For the past several years, a thousand persons are added each day to the burgeoning population of Delhi. Last week, the Washington DC-based Population Reference Bureau stated that Delhi has overtaken Mumbai as the most populous city in India. Out of the many impoverished men and women entering Delhi every day, often with children in tow, are those who escape unhappy conditions of hunger, unemployment and caste oppression in the villages of their birth. In the city, they toil on construction sites and in people’s homes, lift loads, pull rickshaws, recycle waste, work in factories and eateries and vend on streets, earning often just enough for survival. But as the report convened a few months ago by the professional support group and resource centre, Hazards Centre, ‘The Eviction and Resettlement Process in Delhi’ ironically notes, the new “world class” metropolis of Delhi is “being developed as a site of elite consumption for those who can afford it, and purged of those who build and service it”.
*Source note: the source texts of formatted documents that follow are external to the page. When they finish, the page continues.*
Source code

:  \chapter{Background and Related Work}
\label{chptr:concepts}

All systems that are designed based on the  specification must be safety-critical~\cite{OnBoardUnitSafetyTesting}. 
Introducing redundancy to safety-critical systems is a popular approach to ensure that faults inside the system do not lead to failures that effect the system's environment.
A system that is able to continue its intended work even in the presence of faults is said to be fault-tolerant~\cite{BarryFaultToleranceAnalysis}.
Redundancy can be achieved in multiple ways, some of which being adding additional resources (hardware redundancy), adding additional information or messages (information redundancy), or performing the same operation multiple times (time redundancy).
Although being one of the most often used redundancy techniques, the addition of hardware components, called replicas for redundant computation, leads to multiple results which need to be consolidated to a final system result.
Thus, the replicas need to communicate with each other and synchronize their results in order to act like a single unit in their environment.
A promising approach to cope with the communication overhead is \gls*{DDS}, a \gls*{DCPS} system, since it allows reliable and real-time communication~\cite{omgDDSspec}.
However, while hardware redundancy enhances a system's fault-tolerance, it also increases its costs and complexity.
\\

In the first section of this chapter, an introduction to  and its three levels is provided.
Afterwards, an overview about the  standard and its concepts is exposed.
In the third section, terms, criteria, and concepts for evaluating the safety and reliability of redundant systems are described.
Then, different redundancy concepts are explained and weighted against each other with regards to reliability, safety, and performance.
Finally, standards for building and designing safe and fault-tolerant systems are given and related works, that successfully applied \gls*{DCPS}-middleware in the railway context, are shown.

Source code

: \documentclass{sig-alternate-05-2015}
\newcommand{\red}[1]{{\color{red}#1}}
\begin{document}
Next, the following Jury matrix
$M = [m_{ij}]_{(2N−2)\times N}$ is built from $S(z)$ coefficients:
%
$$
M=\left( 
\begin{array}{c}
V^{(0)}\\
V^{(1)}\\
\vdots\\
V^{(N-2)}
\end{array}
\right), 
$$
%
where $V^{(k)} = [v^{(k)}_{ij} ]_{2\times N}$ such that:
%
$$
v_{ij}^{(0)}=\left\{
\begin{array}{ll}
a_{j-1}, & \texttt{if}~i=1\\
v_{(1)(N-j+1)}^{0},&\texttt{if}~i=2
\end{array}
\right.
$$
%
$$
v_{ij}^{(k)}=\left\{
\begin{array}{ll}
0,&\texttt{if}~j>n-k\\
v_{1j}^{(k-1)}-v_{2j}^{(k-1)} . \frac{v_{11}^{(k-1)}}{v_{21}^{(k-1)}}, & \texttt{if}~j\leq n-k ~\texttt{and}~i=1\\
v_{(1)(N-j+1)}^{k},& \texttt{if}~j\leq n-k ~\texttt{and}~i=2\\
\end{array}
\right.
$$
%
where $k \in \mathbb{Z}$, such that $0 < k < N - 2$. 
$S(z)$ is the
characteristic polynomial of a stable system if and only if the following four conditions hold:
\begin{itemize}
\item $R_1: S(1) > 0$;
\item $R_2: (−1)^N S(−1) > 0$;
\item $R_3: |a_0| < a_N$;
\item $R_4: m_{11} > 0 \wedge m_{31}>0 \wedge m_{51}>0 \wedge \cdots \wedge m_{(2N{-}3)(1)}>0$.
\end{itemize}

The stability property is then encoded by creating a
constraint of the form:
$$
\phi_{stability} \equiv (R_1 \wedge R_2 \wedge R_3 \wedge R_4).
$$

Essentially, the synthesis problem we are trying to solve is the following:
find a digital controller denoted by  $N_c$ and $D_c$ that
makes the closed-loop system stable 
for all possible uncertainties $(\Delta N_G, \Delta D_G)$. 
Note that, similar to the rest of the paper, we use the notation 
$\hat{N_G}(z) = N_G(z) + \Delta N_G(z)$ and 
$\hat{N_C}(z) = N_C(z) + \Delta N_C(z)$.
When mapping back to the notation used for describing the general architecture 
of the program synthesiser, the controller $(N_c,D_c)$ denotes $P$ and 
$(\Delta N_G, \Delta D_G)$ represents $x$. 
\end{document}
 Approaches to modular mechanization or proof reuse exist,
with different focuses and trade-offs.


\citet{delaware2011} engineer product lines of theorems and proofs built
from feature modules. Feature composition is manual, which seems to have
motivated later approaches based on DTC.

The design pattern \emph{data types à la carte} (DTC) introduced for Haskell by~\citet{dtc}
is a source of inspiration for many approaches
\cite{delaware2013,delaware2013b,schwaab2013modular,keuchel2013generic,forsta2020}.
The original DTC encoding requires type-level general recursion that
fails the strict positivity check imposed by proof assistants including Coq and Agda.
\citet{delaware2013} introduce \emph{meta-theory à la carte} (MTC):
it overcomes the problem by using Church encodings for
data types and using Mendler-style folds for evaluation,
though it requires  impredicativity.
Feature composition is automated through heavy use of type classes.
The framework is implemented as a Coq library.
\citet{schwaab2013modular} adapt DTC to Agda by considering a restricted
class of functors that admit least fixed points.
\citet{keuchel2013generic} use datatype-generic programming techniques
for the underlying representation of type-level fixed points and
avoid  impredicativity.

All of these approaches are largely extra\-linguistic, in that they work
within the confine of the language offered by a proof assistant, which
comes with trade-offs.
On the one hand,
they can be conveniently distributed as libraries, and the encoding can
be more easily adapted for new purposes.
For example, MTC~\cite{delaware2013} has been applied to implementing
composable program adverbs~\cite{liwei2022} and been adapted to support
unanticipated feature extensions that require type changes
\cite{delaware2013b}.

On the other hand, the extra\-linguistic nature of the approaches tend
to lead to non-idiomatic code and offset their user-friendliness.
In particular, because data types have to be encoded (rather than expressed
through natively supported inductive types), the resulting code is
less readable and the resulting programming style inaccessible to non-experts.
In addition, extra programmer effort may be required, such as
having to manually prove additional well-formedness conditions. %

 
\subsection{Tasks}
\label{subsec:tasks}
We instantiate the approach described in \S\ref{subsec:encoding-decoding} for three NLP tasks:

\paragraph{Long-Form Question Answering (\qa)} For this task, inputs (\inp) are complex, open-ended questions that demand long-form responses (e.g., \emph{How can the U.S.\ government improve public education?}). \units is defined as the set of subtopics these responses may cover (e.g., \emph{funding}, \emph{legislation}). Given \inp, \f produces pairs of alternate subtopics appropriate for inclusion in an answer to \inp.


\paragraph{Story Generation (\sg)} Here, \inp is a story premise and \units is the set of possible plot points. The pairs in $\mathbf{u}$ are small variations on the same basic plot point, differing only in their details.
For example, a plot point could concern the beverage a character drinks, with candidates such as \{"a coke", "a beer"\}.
Along with Amita Baviskar, Bela Bhatia, Vrinda Grover and Kamal Chenoy, I was part of this fact-finding panel. Together we had walked over the mountains of rubble of the then recently demolished 7,000 slum tenements at Yamuna Pushta, where many residents had lived for more then 25 years. The report testifies to “brightly coloured clothes of children, kitchen utensils, and idols of gods” strewn amid this “unkempt graveyard of homes”. It was obvious that people had been evicted in great haste. All those evicted whom we could find in the resettlement colonies confirmed this. Their homes were set on fire, and two days later bulldozers and police appeared, beating those who desperately tried to salvage their few belongings before their homes were razed.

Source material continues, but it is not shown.